Task brief
Copy each record exactly as it reads, leaving out any pictures it holds.

[Dataset entries]
/---

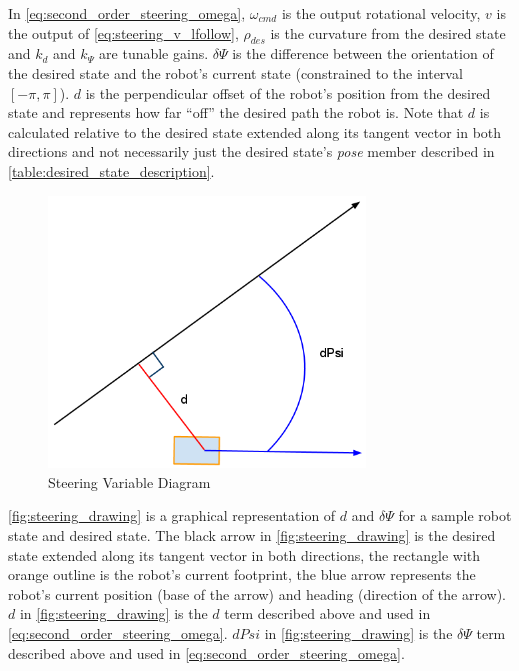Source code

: In \eqref{eq:second_order_steering_omega}, $\omega_{cmd}$ is the output rotational velocity, $v$ is the output of \eqref{eq:steering_v_lfollow}, $\rho_{des}$ is the curvature from the desired state and $k_d$ and $k_{\Psi}$ are tunable gains. $\delta\Psi$ is the difference between the orientation of the desired state and the robot's current state (constrained to the interval $\left[-\pi,\pi\right]$). $d$ is the perpendicular offset of the robot's position from the desired state and represents how far ``off'' the desired path the robot is. Note that $d$ is calculated relative to the desired state extended along its tangent vector in both directions and not necessarily just the desired state's \emph{pose} member described in \autoref{table:desired_state_description}. 

\begin{figure}
\centering
\includegraphics[width=0.75\textwidth]{images/steering_drawing}
\caption{Steering Variable Diagram \label{fig:steering_drawing}}
\end{figure}

\autoref{fig:steering_drawing} is a graphical representation of $d$ and $\delta\Psi$ for a sample robot state and desired state. The black arrow in \autoref{fig:steering_drawing} is the desired state extended along its tangent vector in both directions, the rectangle with orange outline is the robot's current footprint, the blue arrow represents the robot's current position (base of the arrow) and heading (direction of the arrow). $d$ in \autoref{fig:steering_drawing} is the $d$ term described above and used in \eqref{eq:second_order_steering_omega}. $dPsi$ in \autoref{fig:steering_drawing} is the $\delta\Psi$ term described above and used in \eqref{eq:second_order_steering_omega}.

\---

Solution for this problem
Source code

: In \eqref{eq:second_order_steering_omega}, $\omega_{cmd}$ is the output rotational velocity, $v$ is the output of \eqref{eq:steering_v_lfollow}, $\rho_{des}$ is the curvature from the desired state and $k_d$ and $k_{\Psi}$ are tunable gains. $\delta\Psi$ is the difference between the orientation of the desired state and the robot's current state (constrained to the interval $\left[-\pi,\pi\right]$). $d$ is the perpendicular offset of the robot's position from the desired state and represents how far ``off'' the desired path the robot is. Note that $d$ is calculated relative to the desired state extended along its tangent vector in both directions and not necessarily just the desired state's \emph{pose} member described in \autoref{table:desired_state_description}. 

\begin{figure}
\centering
\includegraphics[width=0.75\textwidth]{images/steering_drawing}
\caption{Steering Variable Diagram \label{fig:steering_drawing}}
\end{figure}

\autoref{fig:steering_drawing} is a graphical representation of $d$ and $\delta\Psi$ for a sample robot state and desired state. The black arrow in \autoref{fig:steering_drawing} is the desired state extended along its tangent vector in both directions, the rectangle with orange outline is the robot's current footprint, the blue arrow represents the robot's current position (base of the arrow) and heading (direction of the arrow). $d$ in \autoref{fig:steering_drawing} is the $d$ term described above and used in \eqref{eq:second_order_steering_omega}. $dPsi$ in \autoref{fig:steering_drawing} is the $\delta\Psi$ term described above and used in \eqref{eq:second_order_steering_omega}.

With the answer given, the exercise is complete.